Work to complete :: Copy the lines exactly. Begin at the first line of the data and stop after the line with "We will refer to the burst".

Dataset excerpts ::

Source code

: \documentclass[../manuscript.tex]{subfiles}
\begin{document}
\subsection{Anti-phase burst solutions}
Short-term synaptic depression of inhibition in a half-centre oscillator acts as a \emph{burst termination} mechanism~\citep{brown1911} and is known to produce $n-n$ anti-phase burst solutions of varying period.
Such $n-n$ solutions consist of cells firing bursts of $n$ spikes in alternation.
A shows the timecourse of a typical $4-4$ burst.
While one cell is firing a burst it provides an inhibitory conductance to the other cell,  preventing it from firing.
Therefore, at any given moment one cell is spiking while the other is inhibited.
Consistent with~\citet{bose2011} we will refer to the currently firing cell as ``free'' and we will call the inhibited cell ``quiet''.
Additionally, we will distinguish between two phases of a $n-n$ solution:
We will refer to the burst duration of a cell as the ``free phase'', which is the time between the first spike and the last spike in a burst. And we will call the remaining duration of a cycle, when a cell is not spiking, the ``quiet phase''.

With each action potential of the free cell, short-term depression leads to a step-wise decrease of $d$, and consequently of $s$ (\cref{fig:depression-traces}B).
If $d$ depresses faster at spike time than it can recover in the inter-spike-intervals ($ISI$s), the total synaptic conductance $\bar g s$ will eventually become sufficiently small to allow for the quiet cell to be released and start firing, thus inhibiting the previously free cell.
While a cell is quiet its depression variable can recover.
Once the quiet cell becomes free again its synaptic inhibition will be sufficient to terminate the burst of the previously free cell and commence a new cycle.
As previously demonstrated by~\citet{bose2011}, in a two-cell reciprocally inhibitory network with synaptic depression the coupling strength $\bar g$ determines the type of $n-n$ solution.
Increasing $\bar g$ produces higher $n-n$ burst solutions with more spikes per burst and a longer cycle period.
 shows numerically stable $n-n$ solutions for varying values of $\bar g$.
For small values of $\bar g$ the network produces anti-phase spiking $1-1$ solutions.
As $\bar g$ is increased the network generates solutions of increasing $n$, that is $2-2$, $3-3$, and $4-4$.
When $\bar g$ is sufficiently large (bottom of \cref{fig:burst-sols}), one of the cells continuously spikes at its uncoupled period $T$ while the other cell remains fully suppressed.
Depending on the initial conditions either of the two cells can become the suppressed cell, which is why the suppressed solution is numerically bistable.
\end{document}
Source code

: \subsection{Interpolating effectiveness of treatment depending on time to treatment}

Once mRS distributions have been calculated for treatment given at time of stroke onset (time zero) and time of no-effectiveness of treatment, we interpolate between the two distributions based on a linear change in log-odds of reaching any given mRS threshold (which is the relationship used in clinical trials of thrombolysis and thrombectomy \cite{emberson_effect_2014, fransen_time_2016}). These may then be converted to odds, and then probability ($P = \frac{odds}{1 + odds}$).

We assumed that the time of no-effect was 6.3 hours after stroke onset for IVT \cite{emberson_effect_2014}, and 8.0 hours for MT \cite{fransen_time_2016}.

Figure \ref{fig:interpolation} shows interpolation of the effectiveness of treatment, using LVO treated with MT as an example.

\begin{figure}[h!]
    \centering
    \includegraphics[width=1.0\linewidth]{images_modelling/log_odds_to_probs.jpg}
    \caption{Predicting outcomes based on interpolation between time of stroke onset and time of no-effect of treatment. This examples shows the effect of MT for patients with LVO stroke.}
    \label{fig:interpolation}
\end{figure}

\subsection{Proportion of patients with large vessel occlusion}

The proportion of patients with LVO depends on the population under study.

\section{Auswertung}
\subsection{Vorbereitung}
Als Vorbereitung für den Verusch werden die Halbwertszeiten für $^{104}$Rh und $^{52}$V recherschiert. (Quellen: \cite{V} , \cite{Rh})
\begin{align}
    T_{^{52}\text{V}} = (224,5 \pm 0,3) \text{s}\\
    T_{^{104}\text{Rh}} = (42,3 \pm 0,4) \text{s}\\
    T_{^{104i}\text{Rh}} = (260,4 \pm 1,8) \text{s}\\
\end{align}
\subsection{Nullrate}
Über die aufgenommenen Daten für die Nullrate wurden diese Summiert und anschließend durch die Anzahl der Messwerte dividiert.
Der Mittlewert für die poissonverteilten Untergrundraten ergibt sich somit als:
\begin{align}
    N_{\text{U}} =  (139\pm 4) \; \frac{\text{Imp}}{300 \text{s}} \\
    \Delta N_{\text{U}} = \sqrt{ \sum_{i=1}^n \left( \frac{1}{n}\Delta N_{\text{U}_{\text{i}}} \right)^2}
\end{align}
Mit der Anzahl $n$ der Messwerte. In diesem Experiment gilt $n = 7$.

Your response ::
Source code

: \documentclass[../manuscript.tex]{subfiles}
\begin{document}
\subsection{Anti-phase burst solutions}
Short-term synaptic depression of inhibition in a half-centre oscillator acts as a \emph{burst termination} mechanism~\citep{brown1911} and is known to produce $n-n$ anti-phase burst solutions of varying period.
Such $n-n$ solutions consist of cells firing bursts of $n$ spikes in alternation.
A shows the timecourse of a typical $4-4$ burst.
While one cell is firing a burst it provides an inhibitory conductance to the other cell,  preventing it from firing.
Therefore, at any given moment one cell is spiking while the other is inhibited.
Consistent with~\citet{bose2011} we will refer to the currently firing cell as ``free'' and we will call the inhibited cell ``quiet''.
Additionally, we will distinguish between two phases of a $n-n$ solution:
We will refer to the burst duration of a cell as the ``free phase'', which is the time between the first spike and the last spike in a burst. And we will call the remaining duration of a cycle, when a cell is not spiking, the ``quiet phase''.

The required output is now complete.